La députée martiniquaise Béatrice Bellay a appelé vendredi à passer "de la mémoire à la réparation" de l'esclavage, au lendemain des commémorations des vingt-cinq ans de la loi Taubira, le président de la Collectivité territoriale de Martinique, Serge Letchimy, plaidant lui aussi pour ouvrir le sujet des réparations.
Dans une tribune, la députée socialiste Béatrice Bellay a appelé la France à passer "de la mémoire à la réparation", vingt-cinq ans après la loi de 2001 reconnaissant la traite et l'esclavage comme crimes contre l'humanité.

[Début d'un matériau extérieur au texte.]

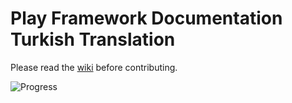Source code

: Play Framework Documentation Turkish Translation
================================================

Please read the [wiki](https://github.com/PlayFrameworkTR/translation-project/wiki) before contributing.

![Progress](http://progressed.io/bar/15)

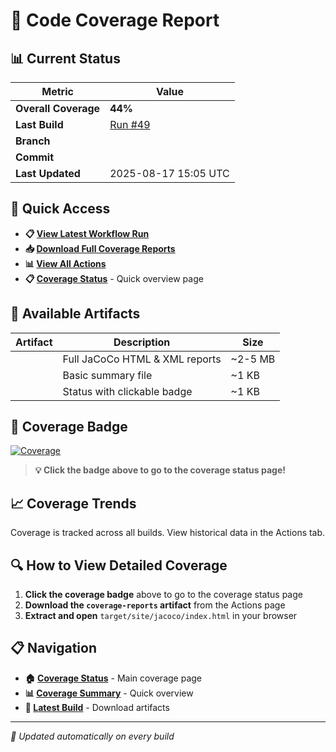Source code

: # 🎯 Code Coverage Report

## 📊 Current Status

| Metric | Value |
|--------|-------|
| **Overall Coverage** | **44%** |
| **Last Build** | [Run #49](https://github.com/Gqlex/gqlex-path-selection-java/actions/runs/17022509837) |
| **Branch** |  |
| **Commit** | [](https://github.com/Gqlex/gqlex-path-selection-java/commit/c2016b92912c83986eb56c0066fce573b34c435b) |
| **Last Updated** | 2025-08-17 15:05 UTC |

## 🔗 Quick Access

- **📋 [View Latest Workflow Run](https://github.com/Gqlex/gqlex-path-selection-java/actions/runs/17022509837)**
- **📥 [Download Full Coverage Reports](https://github.com/Gqlex/gqlex-path-selection-java/actions/runs/17022509837)**
- **📊 [View All Actions](https://github.com/Gqlex/gqlex-path-selection-java/actions)**
- **📋 [Coverage Status](https://github.com/Gqlex/gqlex-path-selection-java/blob/main/docs/COVERAGE_STATUS.md)** - Quick overview page

## 📁 Available Artifacts

| Artifact | Description | Size |
|----------|-------------|------|
|  | Full JaCoCo HTML & XML reports | ~2-5 MB |
|  | Basic summary file | ~1 KB |
|  | Status with clickable badge | ~1 KB |

## 🎨 Coverage Badge

[![Coverage](https://img.shields.io/badge/coverage-44%-brightgreen?style=flat&logo=java)](https://github.com/Gqlex/gqlex-path-selection-java/blob/main/docs/COVERAGE_STATUS.md)

> **💡 Click the badge above to go to the coverage status page!**

## 📈 Coverage Trends

Coverage is tracked across all builds. View historical data in the Actions tab.

## 🔍 How to View Detailed Coverage

1. **Click the coverage badge** above to go to the coverage status page
2. **Download the `coverage-reports` artifact** from the Actions page
3. **Extract and open** `target/site/jacoco/index.html` in your browser

## 📋 Navigation

- **🏠 [Coverage Status](https://github.com/Gqlex/gqlex-path-selection-java/blob/main/docs/COVERAGE_STATUS.md)** - Main coverage page
- **📊 [Coverage Summary](https://github.com/Gqlex/gqlex-path-selection-java/blob/main/docs/COVERAGE_SUMMARY.md)** - Quick overview
- **🚀 [Latest Build](https://github.com/Gqlex/gqlex-path-selection-java/actions/runs/17022509837)** - Download artifacts

---
*🔄 Updated automatically on every build*
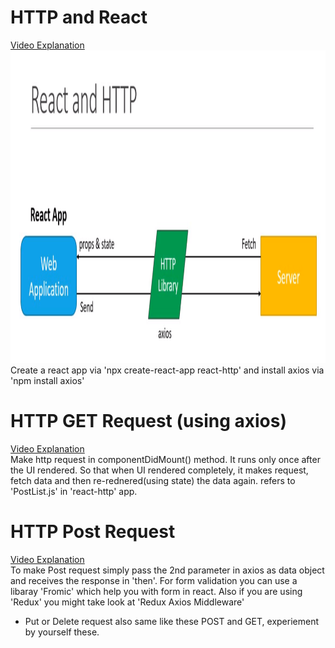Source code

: # HTTP and React
<a href="https://youtu.be/GTmjthNvrxY?si=VkHOPhL1-LaMNK72" target="_blank">Video Explanation</a></br> 
<img src="41 - React HTTP.png" width="900" height="500">
Create a react app via 'npx create-react-app react-http'
and install axios via 'npm install axios'

# HTTP GET Request (using axios)
<a href="https://youtu.be/NEYrSUM4Umw?si=hB5t0uaG4yQjAATx" target="_blank">Video Explanation</a></br> 
Make http request in componentDidMount() method. It runs only once after the UI rendered. 
So that when UI rendered completely, it makes request, fetch data and then re-rednered(using state) the data again.
refers to 'PostList.js' in 'react-http' app.

# HTTP Post Request
<a href="https://youtu.be/x9UEDRbLhJE?si=GvLqECtiCtagVrCl" target="_blank">Video Explanation</a></br> 
To make Post request simply pass the 2nd parameter in axios as data object and receives the response in 'then'.
For form validation you can use a libaray 'Fromic' which help you with form in react. Also if you are using 'Redux' you might take look at 'Redux Axios Middleware'
* Put or Delete request also same like these POST and GET, experiement by yourself these.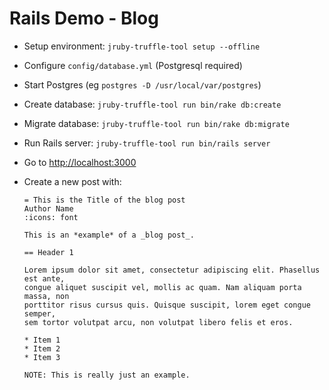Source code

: # Rails Demo - Blog

-   Setup environment: `jruby-truffle-tool setup --offline`
-   Configure `config/database.yml` (Postgresql required)
-   Start Postgres (eg `postgres -D /usr/local/var/postgres`)
-   Create database: `jruby-truffle-tool run bin/rake db:create`   
-   Migrate database: `jruby-truffle-tool run bin/rake db:migrate`   
-   Run Rails server: `jruby-truffle-tool run bin/rails server`
-   Go to <http://localhost:3000>
-   Create a new post with:

        = This is the Title of the blog post
        Author Name
        :icons: font
         
        This is an *example* of a _blog post_.
        
        == Header 1
        
        Lorem ipsum dolor sit amet, consectetur adipiscing elit. Phasellus est ante, 
        congue aliquet suscipit vel, mollis ac quam. Nam aliquam porta massa, non 
        porttitor risus cursus quis. Quisque suscipit, lorem eget congue semper, 
        sem tortor volutpat arcu, non volutpat libero felis et eros. 
        
        * Item 1
        * Item 2
        * Item 3
        
        NOTE: This is really just an example.
         
         
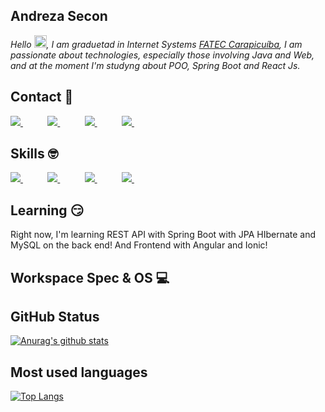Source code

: ## Andreza Secon 


<p>
    <em>
        Hello <img src="https://media.giphy.com/media/hvRJCLFzcasrR4ia7z/giphy.gif" width="20px">, I am graduetad in Internet Systems <a href="http://www.fateccarapicuiba.edu.br/">FATEC Carapicuíba</a>, I am passionate about technologies, especially those involving Java and Web, and at the moment I'm studyng about POO, Spring Boot and React Js.
    </em>
</p>



## Contact :iphone:

<p align="left">
  <a href="(https://github.com/andrezasecon/andrezasecon)">
        <img  src="https://github.com/andrezasecon/andrezasecon/blob/main/images/icoGitHub_4745725.png">
    </a>
    &nbsp;&nbsp;&nbsp;&nbsp;&nbsp;&nbsp;&nbsp;&nbsp;&nbsp;
  <a href="(https://www.linkedin.com/in/andreza-secon-b5736788/)">
        <img  src="https://github.com/andrezasecon/andrezasecon/blob/main/images/icolinkedin.png">
    </a>
    &nbsp;&nbsp;&nbsp;&nbsp;&nbsp;&nbsp;&nbsp;&nbsp;&nbsp;
  <a href="(mailto:andrezasecon@gmail.com)">
        <img  src="https://github.com/andrezasecon/andrezasecon/blob/main/images/gmail.png">
    </a>
    &nbsp;&nbsp;&nbsp;&nbsp;&nbsp;&nbsp;&nbsp;&nbsp;&nbsp;
  <a href="(https://api.whatsapp.com/send?phone=5511999204118)">
        <img  src="https://github.com/andrezasecon/andrezasecon/blob/main/images/whatsapp.png">
    </a>
    &nbsp;&nbsp;&nbsp;&nbsp;&nbsp;&nbsp;&nbsp;&nbsp;&nbsp;
 
    
    
</p>

## Skills :nerd_face:
<p align="left">
   <a href="(https://github.com/andrezasecon/andrezasecon)">
        <img  src="https://github.com/andrezasecon/andrezasecon/blob/main/images/java.png">
    </a>
    &nbsp;&nbsp;&nbsp;&nbsp;&nbsp;&nbsp;&nbsp;&nbsp;&nbsp;
     <a href="(https://github.com/andrezasecon/andrezasecon)">
        <img  src="https://github.com/andrezasecon/andrezasecon/blob/main/images/html5.png">
    </a>
    &nbsp;&nbsp;&nbsp;&nbsp;&nbsp;&nbsp;&nbsp;&nbsp;&nbsp;
     <a href="(https://github.com/andrezasecon/andrezasecon)">
        <img  src="https://github.com/andrezasecon/andrezasecon/blob/main/images/css3.png">
    </a>
    &nbsp;&nbsp;&nbsp;&nbsp;&nbsp;&nbsp;&nbsp;&nbsp;&nbsp;
     <a href="(https://github.com/andrezasecon/andrezasecon)">
        <img  src="https://github.com/andrezasecon/andrezasecon/blob/main/images/postgresql.png">
    </a>
    &nbsp;&nbsp;&nbsp;&nbsp;&nbsp;&nbsp;&nbsp;&nbsp;&nbsp;
    
     
    
</p>



## Learning :smirk:

Right now, I'm learning REST API with Spring Boot with JPA HIbernate and MySQL on the back end! And Frontend with Angular and Ionic!


## Workspace Spec & OS :computer:
<p align="left">
   
</p>


## GitHub Status

[![Anurag's github stats](https://github-readme-stats.vercel.app/api?username=andrezasecon&show_icons=true&theme=tokyonight)](https://github.com/andrezasecon/github-readme-stats)

## Most used languages

[![Top Langs](https://github-readme-stats.vercel.app/api/top-langs/?username=andrezasecon&layout=compact&theme=tokyonight)](https://github.com/andrezasecon/github-readme-stats)
   

      



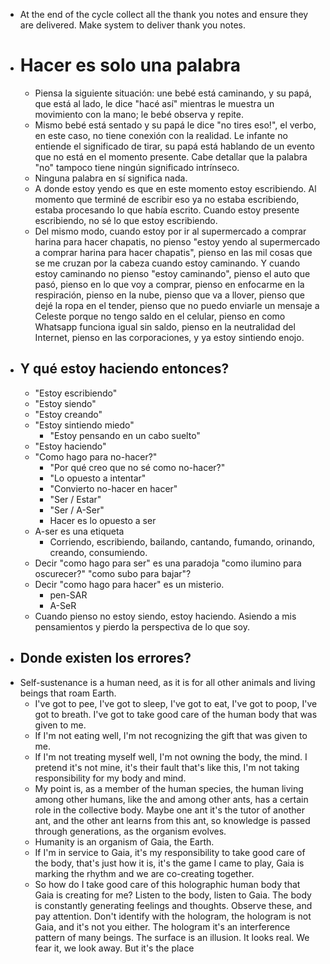 - At the end of the cycle collect all the thank you notes and ensure they are delivered. Make system to deliver thank you notes.
- # Hacer es solo una palabra
	- Piensa la siguiente situación: une bebé está caminando, y su papá, que está al lado, le dice "hacé así" mientras le muestra un movimiento con la mano; le bebé observa y repite.
	- Mismo bebé está sentado y su papá le dice "no tires eso!", el verbo, en este caso, no tiene conexión con la realidad. Le infante no entiende el significado de tirar, su papá está hablando de un evento que no está en el momento presente. Cabe detallar que la palabra "no" tampoco tiene ningún significado intrínseco.
	- Ninguna palabra en sí significa nada.
	- A donde estoy yendo es que en este momento estoy escribiendo. Al momento que terminé de escribir eso ya no estaba escribiendo, estaba procesando lo que había escrito. Cuando estoy presente escribiendo, no sé lo que estoy escribiendo.
	- Del mismo modo, cuando estoy por ir al supermercado a comprar harina para hacer chapatis, no pienso "estoy yendo al supermercado a comprar harina para hacer chapatis", pienso en las mil cosas que se me cruzan por la cabeza cuando estoy caminando. Y cuando estoy caminando no pienso "estoy caminando", pienso el auto que pasó, pienso en lo que voy a comprar, pienso en enfocarme en la respiración, pienso en la nube, pienso que va a llover, pienso que dejé la ropa en el tender, pienso que no puedo enviarle un mensaje a Celeste porque no tengo saldo en el celular,  pienso en como Whatsapp funciona igual sin saldo, pienso en la neutralidad del Internet, pienso en las corporaciones, y ya estoy sintiendo enojo.
- ## Y qué estoy haciendo entonces?
	- "Estoy escribiendo"
	- "Estoy siendo"
	- "Estoy creando"
	- "Estoy sintiendo miedo"
		- "Estoy pensando en un cabo suelto"
	- "Estoy haciendo"
	- "Como hago para no-hacer?"
		- "Por qué creo que no sé como no-hacer?"
		- "Lo opuesto a intentar"
		- "Convierto no-hacer en hacer"
		- "Ser / Estar"
		- "Ser / A-Ser"
		- Hacer es lo opuesto a ser
	- A-ser es una etiqueta
		- Corriendo, escribiendo, bailando, cantando, fumando, orinando, creando, consumiendo.
	- Decir "como hago para ser" es una paradoja "como ilumino para oscurecer?" "como subo para bajar"?
	- Decir "como hago para hacer" es un misterio.
		- pen-SAR
		- A-SeR
	- Cuando pienso no estoy siendo, estoy haciendo. Asiendo a mis pensamientos y pierdo la perspectiva de lo que soy.
- ## Donde existen los errores?
- Self-sustenance is a human need, as it is for all other animals and living beings that roam Earth.
	- I've got to pee, I've got to sleep, I've got to eat, I've got to poop, I've got to breath. I've got to take good care of the human body that was given to me.
	- If I'm not eating well, I'm not recognizing the gift that was given to me.
	- If I'm not treating myself well, I'm not owning the body, the mind. I pretend it's not mine, it's their fault that's like this, I'm not taking responsibility for my body and mind.
	- My point is, as a member of the human species, the human living among other humans, like the and among other ants, has a certain role in the collective body. Maybe one ant it's the tutor of another ant, and the other ant learns from this ant, so knowledge is passed through generations, as the organism evolves.
	- Humanity is an organism of Gaia, the Earth.
	- If I'm in service to Gaia, it's my responsibility to take good care of the body, that's just how it is, it's the game I came to play, Gaia is marking the rhythm and we are co-creating together.
	- So how do I take good care of this holographic human body that Gaia is creating for me? Listen to the body, listen to Gaia. The body is constantly generating feelings and thoughts. Observe these, and pay attention. Don't identify with the hologram, the hologram is not Gaia, and it's not you either. The hologram it's an interference pattern of many beings. The surface is an illusion. It looks real. We fear it, we look away. But it's the place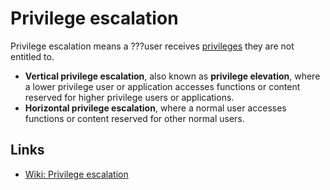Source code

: # Privilege escalation
Privilege escalation means a ???user receives [privileges](privilege.md) they are not entitled to.
- **Vertical privilege escalation**, also known as **privilege elevation**, where a lower privilege user or application accesses functions or content reserved for higher privilege users or applications.
- **Horizontal privilege escalation**, where a normal user accesses functions or content reserved for other normal users.

## Links
- [Wiki: Privilege escalation](https://en.wikipedia.org/wiki/Privilege_escalation)
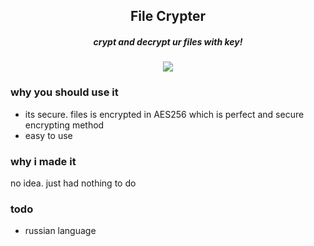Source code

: <div align="center">
    <h2>File Crypter</h2>
    <h5>crypt and decrypt ur files with key!</h5>
    <img src="https://i.imgur.com/qdmJEDE.png">
</div>

### why you should use it
* its secure. files is encrypted in AES256 which is perfect and secure encrypting method
* easy to use

### why i made it
no idea. just had nothing to do

### todo 
* russian language
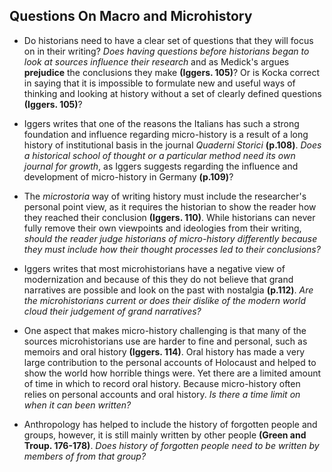 ## Questions On Macro and Microhistory

- Do historians need to have a clear set of questions that they will focus on in their writing? *Does having questions before historians began to look at sources influence their research* and as Medick's argues **prejudice** the conclusions they make **(Iggers. 105)**? Or is Kocka correct in saying that it is impossible to formulate new and useful ways of thinking and looking at history without a set of clearly defined questions **(Iggers. 105)**?

- Iggers writes that one of the reasons the Italians has such a strong foundation and influence regarding micro-history is a result of a long history of institutional basis in the journal *Quaderni Storici* **(p.108)**. *Does a historical school of thought or a particular method need its own journal for growth*, as Iggers suggests regarding the influence and development of micro-history in Germany **(p.109)**?

- The *microstoria* way of writing history must include the researcher's personal point view, as it requires the historian to show the reader how they reached their conclusion **(Iggers. 110)**. While historians can never fully remove their own viewpoints and ideologies from their writing, *should the reader judge historians of micro-history differently because they must include how their thought processes led to their conclusions?*

- Iggers writes that most microhistorians have a negative view of modernization and because of this they do not believe that grand narratives are possible and look on the past with nostalgia **(p.112)**. *Are the microhistorians current or does their dislike of the modern world cloud their judgement of grand narratives?*

- One aspect that makes micro-history challenging is that many of the sources microhistorians use are harder to fine and personal, such as memoirs and oral history **(Iggers. 114)**. Oral history has made a very large contribution to the personal accounts of Holocaust and helped to show the world how horrible things were. Yet there are a limited amount of time in which to record oral history. Because micro-history often relies on personal accounts and oral history. *Is there a time limit on when it can been written?*

- Anthropology has helped to include the history of forgotten people and groups, however, it is still mainly written by other people **(Green and Troup. 176-178)**. *Does history of forgotten people need to be written by members of from that group?*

"La France ne peut pas être le pays qui, en 2001, a ouvert la voie juridique de la reconnaissance, et celui qui, vingt-cinq ans plus tard, hésiterait devant les conséquences politiques de sa propre lucidité", écrit l'élue de la Martinique.
Précisant que "la réparation ne consiste pas à faire peser sur les générations présentes une culpabilité héréditaire", elle juge que celle-ci consiste à reconnaître qu'un "crime public, organisé par des normes publiques, protégé par des institutions publiques, prolongé par des mécanismes économiques et sociaux, appelle une responsabilité publique".
Mme Bellay plaide pour une "loi cadre sur la réparation des effets de la traite et de l'esclavage, élaborée avec les collectivités concernées", afin de fixer des objectifs et des moyens, précisant que la réparation "doit être comprise dans toute son ampleur" et ne se réduit pas à une "transaction financière".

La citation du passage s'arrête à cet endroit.